In cooperation with ABE Masayuki (Associate Professor, Graduate School of Engineering, Nagoya University), researchers of the Academy of Sciences of the Czech Republic Group, researchers of the Universidad Autónoma de Madrid Group, and a group of researchers led by SUGIMOTO Yoshiaki (Associate Professor, Graduate School of Engineering, Osaka University) and MORITA Seizo (Specially appointed professor, Institute of Scientific and Industrial Research, Osaka University) have demonstrated the presence of clear-cut mathematical relationships between the chemical force between two bodies and the conductance between them, clarifying its mechanism.

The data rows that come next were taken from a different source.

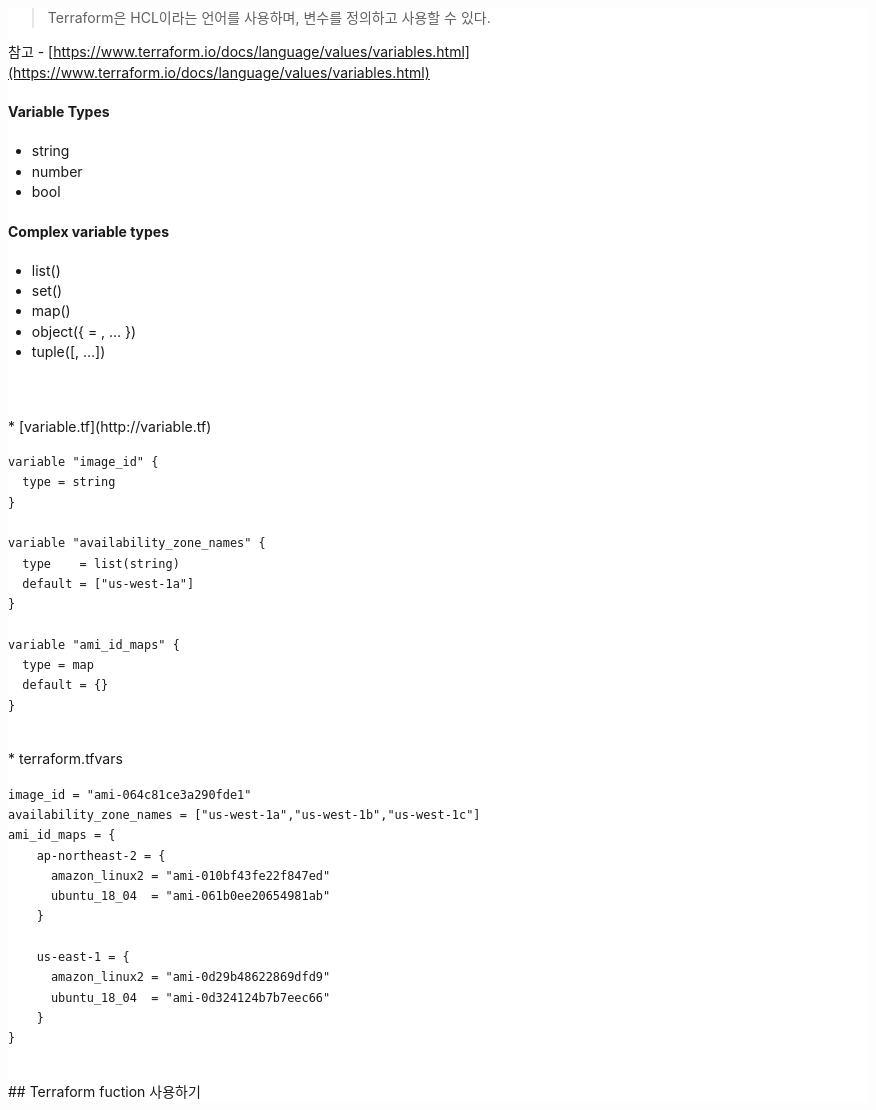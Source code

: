 > Terraform은 HCL이라는 언어를 사용하며, 변수를 정의하고 사용할 수 있다.

참고 - [https://www.terraform.io/docs/language/values/variables.html](https://www.terraform.io/docs/language/values/variables.html)

#### **Variable Types**

* string
* number
* bool

#### **Complex variable types**

* list()
* set()
* map()
* object({ = , … })
* tuple([, …])

<br>
<br>
* [variable.tf](http://variable.tf)

```
variable "image_id" {
  type = string
}

variable "availability_zone_names" {
  type    = list(string)
  default = ["us-west-1a"]
}

variable "ami_id_maps" {
  type = map
  default = {}
}
```
<br>
* terraform.tfvars

```
image_id = "ami-064c81ce3a290fde1"
availability_zone_names = ["us-west-1a","us-west-1b","us-west-1c"]
ami_id_maps = {
    ap-northeast-2 = {
      amazon_linux2 = "ami-010bf43fe22f847ed"
      ubuntu_18_04  = "ami-061b0ee20654981ab"
    }

    us-east-1 = {
      amazon_linux2 = "ami-0d29b48622869dfd9"
      ubuntu_18_04  = "ami-0d324124b7b7eec66"
    }
}
```
<br>
## Terraform fuction 사용하기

This group of researchers brought two bodies close to each other and precisely measured the chemical binding force and tunnelling conductance between the two atoms. They conducted experiments in silicon semiconductors with atom force microscopes. As a result, tunnelling conductance was found to increase as a square of the chemical binding force. This relationship is expected to serve as a guideline for designing a variety of nano materials and nano devices.

Abstract

Quantum degeneracy is an important concept in quantum mechanics with large implications to many processes in condensed matter. Here, we show the consequences of electron energy level degeneracy on the conductance and the chemical force between two bodies at the atomic scale. We propose a novel way in which a scanning probe microscope can detect the presence of degenerate states in atomic-sized contacts even at room temperature. The tunneling conductance G and chemical binding force F between two bodies both tend to decay exponentially with distance in a certain distance range, usually maintaining direct proportionality G∝F. However, we show that a square relation G∝F2 arises as a consequence of quantum degeneracy between the interacting frontier states of the scanning tip and a surface atom. We demonstrate this phenomenon on the Si(111)-(7×7) surface reconstruction where the Si adatom possesses a strongly localized dangling-bond state at the Fermi level.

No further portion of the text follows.